**Work instruction:**
Scan the entries below for the word "código" and copy every line where it turns up.

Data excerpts
=== Begin Enclosure ===

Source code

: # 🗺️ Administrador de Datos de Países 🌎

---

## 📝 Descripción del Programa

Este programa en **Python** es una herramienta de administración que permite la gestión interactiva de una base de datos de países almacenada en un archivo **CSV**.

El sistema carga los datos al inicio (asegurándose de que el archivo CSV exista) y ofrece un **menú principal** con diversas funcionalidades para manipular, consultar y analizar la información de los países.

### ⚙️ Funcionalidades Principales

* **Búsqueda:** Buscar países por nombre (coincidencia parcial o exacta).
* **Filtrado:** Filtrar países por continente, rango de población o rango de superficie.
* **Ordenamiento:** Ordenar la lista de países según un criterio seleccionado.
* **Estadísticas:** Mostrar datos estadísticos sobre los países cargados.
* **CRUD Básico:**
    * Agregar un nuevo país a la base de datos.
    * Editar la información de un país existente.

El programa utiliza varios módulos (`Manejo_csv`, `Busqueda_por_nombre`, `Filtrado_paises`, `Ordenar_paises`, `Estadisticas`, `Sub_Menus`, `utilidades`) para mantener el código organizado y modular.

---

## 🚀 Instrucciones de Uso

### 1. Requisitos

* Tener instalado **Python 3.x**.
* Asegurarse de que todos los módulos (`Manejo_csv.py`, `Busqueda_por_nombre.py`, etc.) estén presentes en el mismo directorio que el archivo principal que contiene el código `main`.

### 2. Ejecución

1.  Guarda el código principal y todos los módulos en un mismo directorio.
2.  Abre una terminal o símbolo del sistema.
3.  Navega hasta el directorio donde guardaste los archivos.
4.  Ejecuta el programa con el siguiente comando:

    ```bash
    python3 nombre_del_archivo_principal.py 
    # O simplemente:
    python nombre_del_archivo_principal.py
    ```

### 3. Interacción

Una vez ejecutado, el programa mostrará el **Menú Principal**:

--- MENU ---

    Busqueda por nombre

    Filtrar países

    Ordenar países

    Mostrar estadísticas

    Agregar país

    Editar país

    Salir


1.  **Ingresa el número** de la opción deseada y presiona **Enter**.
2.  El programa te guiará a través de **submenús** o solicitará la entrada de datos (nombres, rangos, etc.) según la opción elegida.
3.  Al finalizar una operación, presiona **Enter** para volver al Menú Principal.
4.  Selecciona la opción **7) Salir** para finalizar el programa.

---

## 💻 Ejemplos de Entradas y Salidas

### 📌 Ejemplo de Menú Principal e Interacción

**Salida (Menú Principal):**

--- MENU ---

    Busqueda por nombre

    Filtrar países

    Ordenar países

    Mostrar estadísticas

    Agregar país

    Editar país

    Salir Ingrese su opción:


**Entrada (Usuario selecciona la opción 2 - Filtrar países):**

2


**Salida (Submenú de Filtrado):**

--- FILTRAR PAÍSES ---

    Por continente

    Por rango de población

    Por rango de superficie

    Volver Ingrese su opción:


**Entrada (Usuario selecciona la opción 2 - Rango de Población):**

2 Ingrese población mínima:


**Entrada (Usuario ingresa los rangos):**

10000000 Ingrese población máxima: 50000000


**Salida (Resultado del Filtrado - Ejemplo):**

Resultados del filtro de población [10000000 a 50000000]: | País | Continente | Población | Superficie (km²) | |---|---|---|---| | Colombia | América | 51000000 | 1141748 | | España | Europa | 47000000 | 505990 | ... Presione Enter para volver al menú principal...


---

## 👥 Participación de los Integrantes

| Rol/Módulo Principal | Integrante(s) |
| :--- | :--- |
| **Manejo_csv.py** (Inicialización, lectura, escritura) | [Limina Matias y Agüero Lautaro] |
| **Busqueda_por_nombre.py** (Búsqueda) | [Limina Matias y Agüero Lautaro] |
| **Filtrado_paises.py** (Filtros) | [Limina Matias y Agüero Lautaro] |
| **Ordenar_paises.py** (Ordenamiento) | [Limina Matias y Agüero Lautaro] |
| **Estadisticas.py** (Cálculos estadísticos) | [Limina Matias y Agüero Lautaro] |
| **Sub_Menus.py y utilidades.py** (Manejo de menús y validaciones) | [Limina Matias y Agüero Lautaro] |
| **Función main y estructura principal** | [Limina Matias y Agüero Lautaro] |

=== End Enclosure ===

**Result:**
El programa utiliza varios módulos (`Manejo_csv`, `Busqueda_por_nombre`, `Filtrado_paises`, `Ordenar_paises`, `Estadisticas`, `Sub_Menus`, `utilidades`) para mantener el código organizado y modular.
* Asegurarse de que todos los módulos (`Manejo_csv.py`, `Busqueda_por_nombre.py`, etc.) estén presentes en el mismo directorio que el archivo principal que contiene el código `main`.
1.  Guarda el código principal y todos los módulos en un mismo directorio.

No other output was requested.